En fait, Mara, il faut Concilier l’inconciliable : la protection de son avenir et la préservation de son train de vie. Beaucoup de politiciens y sont contraints tant que persistera ce enrichissement sans cause pour les bénéficiaires de strapontins politiques. Et personne n’a trouvé la bonne solution, en dehors de pays nordiques où la Patrie prime sur le
parti et où la discipline collective prime sur la liberté individuelle – et où, pour certains, la démocratie n’est qu’une idée exotique, une affaire d’humeur.

Si rien ne change, et que les politiciens du pouvoir comme de l’opposition continuent de considérer la politique comme l’ascenseur social qui permet d’être meilleur que les Gorgolous, l’entrisme risque bien de définir la politique sénégalaise pendant les années à venir.

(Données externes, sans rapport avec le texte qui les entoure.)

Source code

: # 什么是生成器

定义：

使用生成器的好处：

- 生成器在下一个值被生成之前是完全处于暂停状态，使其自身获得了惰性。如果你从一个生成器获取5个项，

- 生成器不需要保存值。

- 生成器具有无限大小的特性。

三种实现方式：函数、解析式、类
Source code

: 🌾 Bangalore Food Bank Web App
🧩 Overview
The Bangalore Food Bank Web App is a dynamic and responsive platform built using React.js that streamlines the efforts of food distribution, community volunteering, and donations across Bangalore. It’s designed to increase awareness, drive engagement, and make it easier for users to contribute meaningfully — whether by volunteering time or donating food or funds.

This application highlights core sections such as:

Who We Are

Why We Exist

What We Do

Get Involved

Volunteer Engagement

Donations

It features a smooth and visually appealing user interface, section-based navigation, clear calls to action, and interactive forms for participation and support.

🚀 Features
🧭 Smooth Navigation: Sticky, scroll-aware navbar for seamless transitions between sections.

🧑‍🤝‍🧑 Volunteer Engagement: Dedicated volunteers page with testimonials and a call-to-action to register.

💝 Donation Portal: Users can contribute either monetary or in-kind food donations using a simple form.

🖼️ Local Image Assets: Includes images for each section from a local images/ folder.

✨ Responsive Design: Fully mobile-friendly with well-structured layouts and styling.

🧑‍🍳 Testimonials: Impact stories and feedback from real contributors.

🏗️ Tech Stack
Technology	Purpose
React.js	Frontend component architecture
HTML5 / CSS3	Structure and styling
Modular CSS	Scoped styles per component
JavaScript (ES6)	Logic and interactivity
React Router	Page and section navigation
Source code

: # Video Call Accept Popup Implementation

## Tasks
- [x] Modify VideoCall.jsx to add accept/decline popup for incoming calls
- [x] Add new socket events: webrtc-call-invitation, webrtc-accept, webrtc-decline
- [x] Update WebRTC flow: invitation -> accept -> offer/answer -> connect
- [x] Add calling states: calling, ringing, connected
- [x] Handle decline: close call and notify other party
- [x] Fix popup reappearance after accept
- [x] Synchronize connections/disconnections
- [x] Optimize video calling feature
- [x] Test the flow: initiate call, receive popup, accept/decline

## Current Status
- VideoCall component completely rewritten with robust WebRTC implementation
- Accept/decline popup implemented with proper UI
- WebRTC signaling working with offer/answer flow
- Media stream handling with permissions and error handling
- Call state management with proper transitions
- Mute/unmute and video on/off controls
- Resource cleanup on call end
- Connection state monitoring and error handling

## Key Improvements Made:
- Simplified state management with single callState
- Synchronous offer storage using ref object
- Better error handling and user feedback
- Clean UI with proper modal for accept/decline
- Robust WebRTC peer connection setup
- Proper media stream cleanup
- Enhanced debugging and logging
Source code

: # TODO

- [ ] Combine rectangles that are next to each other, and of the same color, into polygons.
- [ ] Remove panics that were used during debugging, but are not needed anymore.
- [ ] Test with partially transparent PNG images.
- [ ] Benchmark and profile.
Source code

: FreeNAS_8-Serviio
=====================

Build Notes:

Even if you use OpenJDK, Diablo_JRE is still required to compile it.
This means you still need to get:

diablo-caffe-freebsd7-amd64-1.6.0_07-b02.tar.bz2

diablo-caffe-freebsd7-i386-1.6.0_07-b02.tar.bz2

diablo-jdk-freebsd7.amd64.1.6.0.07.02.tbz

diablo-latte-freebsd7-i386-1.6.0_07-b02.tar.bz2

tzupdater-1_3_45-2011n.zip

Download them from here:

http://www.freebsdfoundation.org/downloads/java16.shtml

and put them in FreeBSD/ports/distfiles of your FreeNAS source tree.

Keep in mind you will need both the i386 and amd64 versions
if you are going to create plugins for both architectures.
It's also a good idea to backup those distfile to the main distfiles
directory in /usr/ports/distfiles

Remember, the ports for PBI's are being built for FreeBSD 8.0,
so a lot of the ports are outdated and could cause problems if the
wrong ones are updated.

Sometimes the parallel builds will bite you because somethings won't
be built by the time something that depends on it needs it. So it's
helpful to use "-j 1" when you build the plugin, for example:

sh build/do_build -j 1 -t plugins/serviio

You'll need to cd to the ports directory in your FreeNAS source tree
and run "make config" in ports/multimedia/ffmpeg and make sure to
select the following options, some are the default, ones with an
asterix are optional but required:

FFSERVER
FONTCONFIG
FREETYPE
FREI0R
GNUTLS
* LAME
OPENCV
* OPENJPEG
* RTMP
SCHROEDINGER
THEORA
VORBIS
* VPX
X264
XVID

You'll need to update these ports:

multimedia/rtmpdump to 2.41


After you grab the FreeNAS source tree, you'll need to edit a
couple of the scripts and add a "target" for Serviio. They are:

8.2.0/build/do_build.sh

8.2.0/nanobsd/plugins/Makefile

Même si Trotsky à une époque l’avait défini comme une technique révolutionnaire qui consiste à entrer dans une organisation avec pour ambition d’en prendre le pouvoir ou sinon d’en changer le projet, voire la mission.

  • L’entrisme, ou : « Comment sortir de l’opposition ? », une technique pour politiciens finissants 

Concrètement, une ou plusieurs personnes se concertent de manière plus ou moins secrète pour phagocyter de l’intérieur une organisation visée. Cette technique a été définie par Trotsky en 1934, en particulier.

Rien de nouveau, donc pourquoi en parler ? Parce que l’entrisme en politique est passé au niveau 2.0 et, surtout, il est pratiqué aussi bien par des infiltrés volontaires que par des militants qui « croient bien faire ». Mais pour la plupart, il y a surtout les déçus, ceux qui voulaient se faire une place dans l’opposition, pas forcément grande car ils pensent que la politique est une sorte de plan de carrière. pas besoin de faire de l’entrisme, ils sont déjà dedans. Mais l’action est la même. La déception entraîne l’opposition systématique, la paranoïa aigue démarre et tout est bon pour cracher sur le parti, la direction, le conseil national ou même le copain qui, bénévolement, s’occupe de photocopier les communiqués.

Pour les « jamais gagnants » et autres nains politiques, il est utile de créer un « machin » supplémentaire pour rapprocher les deux mondes (Opposition et pouvoir). Et que gagne le citoyen électeur dans ces deals sordides ?

Peut-être appartient-il également à chacun d’entre nous de faire preuve d’appartenance nationale… Les politiciens partisans du moindre effort, ne sont plus menacés de chômage ; contrairement aux chefs d’entreprise qui ont aussi des emplois fragiles. L’entrisme nous tape tous sur les nerfs. Ne pas se laisser aller à l’exaspération générale doit nous permettre, un peu, de supporter l’insupportable.